Food is such an important part of our lives. We live to eat: at breakfast, lunch, dinner, in between and after. Yes, we live to eat and we love to eat. What we eat speaks volumes as to how we see our health and how we react to stress. However, when I’m stressed and use food as an outlet, a bag of raw vegetables isn’t going to do it. I want a bag of chips (perhaps two bags) or chocolate or peeps.
Food seems to be at the heart of today’s gospel that begins, “They (the two disciples on the road to Emmaus) recognized him(Jesus) in the BREAKING OF THE BREAD.” These two disciples returned to Jerusalem to spread the news of their encounter with Jesus, including their conversation, Jesus speaking about the scriptures and the meal. Only when Jesus said the blessing over the bread, BROKE it....did the two disciples recognize Jesus, after which he immediately vanished.
These same disciples were telling their story of this wonderful encounter when Jesus just happens to appear to these disciples gathered with the apostles, most likely. When they see him, they are filled with fear because they still don’t recognize him!!!!!!
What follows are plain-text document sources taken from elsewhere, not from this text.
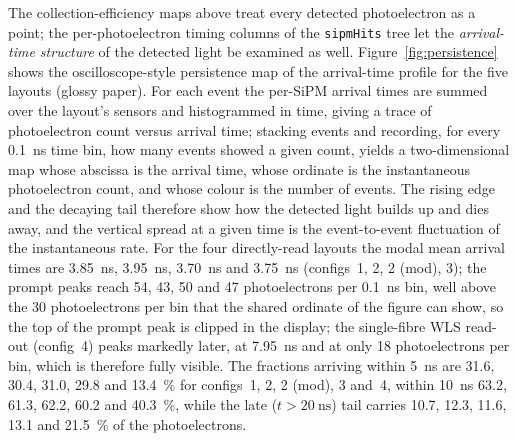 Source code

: \documentclass[11pt,a4paper]{article}
\begin{document}
The collection-efficiency maps above treat every detected photoelectron as a
point; the per-photoelectron timing columns of the \texttt{sipmHits} tree
let the \emph{arrival-time structure} of the detected light be examined as well.
Figure~\ref{fig:persistence} shows the oscilloscope-style persistence map of the
arrival-time profile for the five layouts (glossy paper). For each event the
per-SiPM arrival times are summed over the layout's sensors and histogrammed in
time, giving a trace of photoelectron count versus arrival time; stacking events
and recording, for every \SI{0.1}{\nano\second} time bin, how many events showed
a given count, yields a two-dimensional map whose abscissa is the arrival time, whose
ordinate is the instantaneous photoelectron count, and whose colour is the number
of events. The rising edge and the decaying tail therefore show how the detected
light builds up and dies away, and the vertical spread at a given time is the
event-to-event fluctuation of the instantaneous rate. For the four directly-read
layouts the modal mean arrival times are \SI{3.85}{\nano\second},
\SI{3.95}{\nano\second}, \SI{3.70}{\nano\second} and
\SI{3.75}{\nano\second} (configs~1, 2, 2 (mod), 3); the prompt peaks reach
\num{54}, \num{43}, \num{50} and \num{47} photoelectrons per
\SI{0.1}{\nano\second} bin, well above the \num{30} photoelectrons per bin that
the shared ordinate of the figure can show, so the top of the prompt peak is
clipped in the display; the single-fibre WLS read-out (config~4) peaks markedly
later, at \SI{7.95}{\nano\second} and at only \num{18} photoelectrons per bin,
which is therefore fully visible. The fractions arriving within
\SI{5}{\nano\second} are \num{31.6}, \num{30.4}, \num{31.0}, \num{29.8} and
\SI{13.4}{\percent} for configs~1, 2, 2 (mod), 3 and~4, within
\SI{10}{\nano\second} \num{63.2}, \num{61.3}, \num{62.2}, \num{60.2} and
\SI{40.3}{\percent}, while the late ($t>\SI{20}{\nano\second}$) tail carries
\num{10.7}, \num{12.3}, \num{11.6}, \num{13.1} and \SI{21.5}{\percent} of the
photoelectrons.
\end{document}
They just don’t get it....
How do you think Jesus felt? Maybe frustrated?? What is his response: show them the wounds of the crucifixion on his risen body (Jesus is truly spirit,soul, and BODY). The Resurrección is VERY physical...visceral...felt very deeply. But to bring home the point even further, Jesus says, “Let’s EAT!” Yes, he has BREAKFAST, the most important meal of the day. I’m not certain it was breakfast but I’m saying that to make a point. Jesus is “breaking the fast,” the fast being their ignorance, by “breaking the bread”, or in this case, the fish!!
We, as Catholics, also recognize Jesus in the “breaking of the bread,” at the MEAL of the Eucharist. Food is at the heart of our Liturgy and at the heart of our faith. We eat and are fed by Jesus so that we go out into the worlds in which we live, as Christ, feeding those people we meet with the rich and nutritious food of compassion, mercy, joy. We go out and feed those who are physically hungry with food, “breaking open” our hearts. We eat the Food of the Eucharist, Christ, ultimately so that our hearts are broken. A broken heart is a heart open to be filled with Grace, which opens the eyes of the heart to recognize Jesus in the brokenness of humanity.